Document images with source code

———

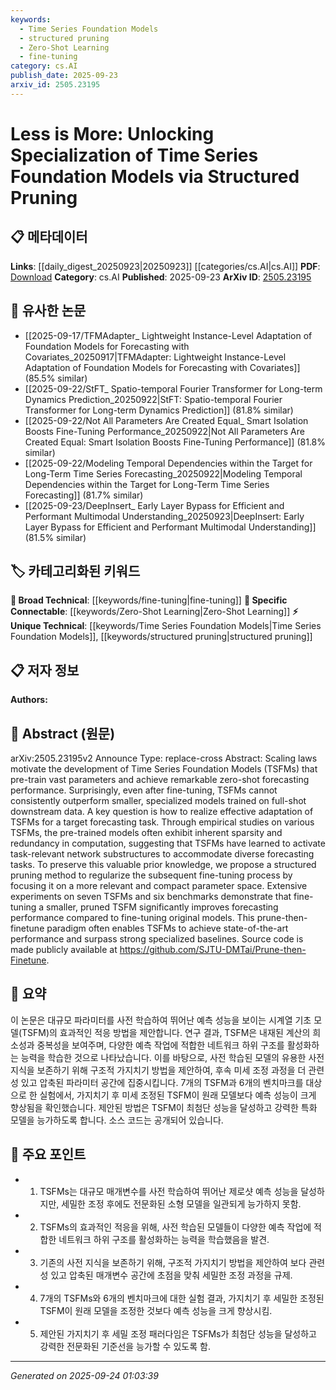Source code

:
```yaml
---
keywords:
  - Time Series Foundation Models
  - structured pruning
  - Zero-Shot Learning
  - fine-tuning
category: cs.AI
publish_date: 2025-09-23
arxiv_id: 2505.23195
---
```


<!-- KEYWORD_LINKING_METADATA:
{
  "processed_timestamp": "2025-09-24T01:03:39.520660",
  "vocabulary_version": "1.0",
  "selected_keywords": [
    "Time Series Foundation Models",
    "structured pruning",
    "Zero-Shot Learning",
    "fine-tuning"
  ],
  "rejected_keywords": [],
  "similarity_scores": {
    "Time Series Foundation Models": 0.78,
    "structured pruning": 0.77,
    "Zero-Shot Learning": 0.8,
    "fine-tuning": 0.75
  },
  "extraction_method": "AI_prompt_based",
  "budget_applied": true,
  "candidates_json": {
    "candidates": [
      {
        "surface": "Time Series Foundation Models",
        "canonical": "Time Series Foundation Models",
        "aliases": [
          "TSFMs"
        ],
        "category": "unique_technical",
        "rationale": "This concept is central to the paper and represents a specialized model type, enhancing specificity in time series forecasting discussions.",
        "novelty_score": 0.75,
        "connectivity_score": 0.65,
        "specificity_score": 0.85,
        "link_intent_score": 0.78
      },
      {
        "surface": "structured pruning",
        "canonical": "structured pruning",
        "aliases": [
          "prune-then-finetune"
        ],
        "category": "unique_technical",
        "rationale": "Structured pruning is a novel approach in the paper, crucial for optimizing model performance, thus offering a unique link opportunity.",
        "novelty_score": 0.7,
        "connectivity_score": 0.6,
        "specificity_score": 0.8,
        "link_intent_score": 0.77
      },
      {
        "surface": "zero-shot forecasting",
        "canonical": "Zero-Shot Learning",
        "aliases": [
          "zero-shot"
        ],
        "category": "specific_connectable",
        "rationale": "Zero-shot forecasting is a specific application of zero-shot learning, linking to broader discussions on model generalization.",
        "novelty_score": 0.55,
        "connectivity_score": 0.85,
        "specificity_score": 0.7,
        "link_intent_score": 0.8
      },
      {
        "surface": "fine-tuning",
        "canonical": "fine-tuning",
        "aliases": [
          "model adaptation"
        ],
        "category": "broad_technical",
        "rationale": "Fine-tuning is a widely applicable concept in machine learning, crucial for adapting pre-trained models to specific tasks.",
        "novelty_score": 0.4,
        "connectivity_score": 0.9,
        "specificity_score": 0.6,
        "link_intent_score": 0.75
      }
    ],
    "ban_list_suggestions": [
      "forecasting performance",
      "empirical studies",
      "source code"
    ]
  },
  "decisions": [
    {
      "candidate_surface": "Time Series Foundation Models",
      "resolved_canonical": "Time Series Foundation Models",
      "decision": "linked",
      "scores": {
        "novelty": 0.75,
        "connectivity": 0.65,
        "specificity": 0.85,
        "link_intent": 0.78
      }
    },
    {
      "candidate_surface": "structured pruning",
      "resolved_canonical": "structured pruning",
      "decision": "linked",
      "scores": {
        "novelty": 0.7,
        "connectivity": 0.6,
        "specificity": 0.8,
        "link_intent": 0.77
      }
    },
    {
      "candidate_surface": "zero-shot forecasting",
      "resolved_canonical": "Zero-Shot Learning",
      "decision": "linked",
      "scores": {
        "novelty": 0.55,
        "connectivity": 0.85,
        "specificity": 0.7,
        "link_intent": 0.8
      }
    },
    {
      "candidate_surface": "fine-tuning",
      "resolved_canonical": "fine-tuning",
      "decision": "linked",
      "scores": {
        "novelty": 0.4,
        "connectivity": 0.9,
        "specificity": 0.6,
        "link_intent": 0.75
      }
    }
  ]
}
-->

# Less is More: Unlocking Specialization of Time Series Foundation Models via Structured Pruning

## 📋 메타데이터

**Links**: [[daily_digest_20250923|20250923]] [[categories/cs.AI|cs.AI]]
**PDF**: [Download](https://arxiv.org/pdf/2505.23195.pdf)
**Category**: cs.AI
**Published**: 2025-09-23
**ArXiv ID**: [2505.23195](https://arxiv.org/abs/2505.23195)

## 🔗 유사한 논문
- [[2025-09-17/TFMAdapter_ Lightweight Instance-Level Adaptation of Foundation Models for Forecasting with Covariates_20250917|TFMAdapter: Lightweight Instance-Level Adaptation of Foundation Models for Forecasting with Covariates]] (85.5% similar)
- [[2025-09-22/StFT_ Spatio-temporal Fourier Transformer for Long-term Dynamics Prediction_20250922|StFT: Spatio-temporal Fourier Transformer for Long-term Dynamics Prediction]] (81.8% similar)
- [[2025-09-22/Not All Parameters Are Created Equal_ Smart Isolation Boosts Fine-Tuning Performance_20250922|Not All Parameters Are Created Equal: Smart Isolation Boosts Fine-Tuning Performance]] (81.8% similar)
- [[2025-09-22/Modeling Temporal Dependencies within the Target for Long-Term Time Series Forecasting_20250922|Modeling Temporal Dependencies within the Target for Long-Term Time Series Forecasting]] (81.7% similar)
- [[2025-09-23/DeepInsert_ Early Layer Bypass for Efficient and Performant Multimodal Understanding_20250923|DeepInsert: Early Layer Bypass for Efficient and Performant Multimodal Understanding]] (81.5% similar)

## 🏷️ 카테고리화된 키워드
**🧠 Broad Technical**: [[keywords/fine-tuning|fine-tuning]]
**🔗 Specific Connectable**: [[keywords/Zero-Shot Learning|Zero-Shot Learning]]
**⚡ Unique Technical**: [[keywords/Time Series Foundation Models|Time Series Foundation Models]], [[keywords/structured pruning|structured pruning]]

## 📋 저자 정보

**Authors:** 

## 📄 Abstract (원문)

arXiv:2505.23195v2 Announce Type: replace-cross 
Abstract: Scaling laws motivate the development of Time Series Foundation Models (TSFMs) that pre-train vast parameters and achieve remarkable zero-shot forecasting performance. Surprisingly, even after fine-tuning, TSFMs cannot consistently outperform smaller, specialized models trained on full-shot downstream data. A key question is how to realize effective adaptation of TSFMs for a target forecasting task. Through empirical studies on various TSFMs, the pre-trained models often exhibit inherent sparsity and redundancy in computation, suggesting that TSFMs have learned to activate task-relevant network substructures to accommodate diverse forecasting tasks. To preserve this valuable prior knowledge, we propose a structured pruning method to regularize the subsequent fine-tuning process by focusing it on a more relevant and compact parameter space. Extensive experiments on seven TSFMs and six benchmarks demonstrate that fine-tuning a smaller, pruned TSFM significantly improves forecasting performance compared to fine-tuning original models. This prune-then-finetune paradigm often enables TSFMs to achieve state-of-the-art performance and surpass strong specialized baselines. Source code is made publicly available at https://github.com/SJTU-DMTai/Prune-then-Finetune.

## 📝 요약

이 논문은 대규모 파라미터를 사전 학습하여 뛰어난 예측 성능을 보이는 시계열 기초 모델(TSFM)의 효과적인 적응 방법을 제안합니다. 연구 결과, TSFM은 내재된 계산의 희소성과 중복성을 보여주며, 다양한 예측 작업에 적합한 네트워크 하위 구조를 활성화하는 능력을 학습한 것으로 나타났습니다. 이를 바탕으로, 사전 학습된 모델의 유용한 사전 지식을 보존하기 위해 구조적 가지치기 방법을 제안하여, 후속 미세 조정 과정을 더 관련성 있고 압축된 파라미터 공간에 집중시킵니다. 7개의 TSFM과 6개의 벤치마크를 대상으로 한 실험에서, 가지치기 후 미세 조정된 TSFM이 원래 모델보다 예측 성능이 크게 향상됨을 확인했습니다. 제안된 방법은 TSFM이 최첨단 성능을 달성하고 강력한 특화 모델을 능가하도록 합니다. 소스 코드는 공개되어 있습니다.

## 🎯 주요 포인트

- 1. TSFMs는 대규모 매개변수를 사전 학습하여 뛰어난 제로샷 예측 성능을 달성하지만, 세밀한 조정 후에도 전문화된 소형 모델을 일관되게 능가하지 못함.
- 2. TSFMs의 효과적인 적응을 위해, 사전 학습된 모델들이 다양한 예측 작업에 적합한 네트워크 하위 구조를 활성화하는 능력을 학습했음을 발견.
- 3. 기존의 사전 지식을 보존하기 위해, 구조적 가지치기 방법을 제안하여 보다 관련성 있고 압축된 매개변수 공간에 초점을 맞춰 세밀한 조정 과정을 규제.
- 4. 7개의 TSFMs와 6개의 벤치마크에 대한 실험 결과, 가지치기 후 세밀한 조정된 TSFM이 원래 모델을 조정한 것보다 예측 성능을 크게 향상시킴.
- 5. 제안된 가지치기 후 세밀 조정 패러다임은 TSFMs가 최첨단 성능을 달성하고 강력한 전문화된 기준선을 능가할 수 있도록 함.


---

*Generated on 2025-09-24 01:03:39*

———

▶ Exercise requirements: Only lines containing the string "전문화된" are needed. Pull each of them out of the records above.

▶ Written response:
- 1. TSFMs는 대규모 매개변수를 사전 학습하여 뛰어난 제로샷 예측 성능을 달성하지만, 세밀한 조정 후에도 전문화된 소형 모델을 일관되게 능가하지 못함.
- 5. 제안된 가지치기 후 세밀 조정 패러다임은 TSFMs가 최첨단 성능을 달성하고 강력한 전문화된 기준선을 능가할 수 있도록 함.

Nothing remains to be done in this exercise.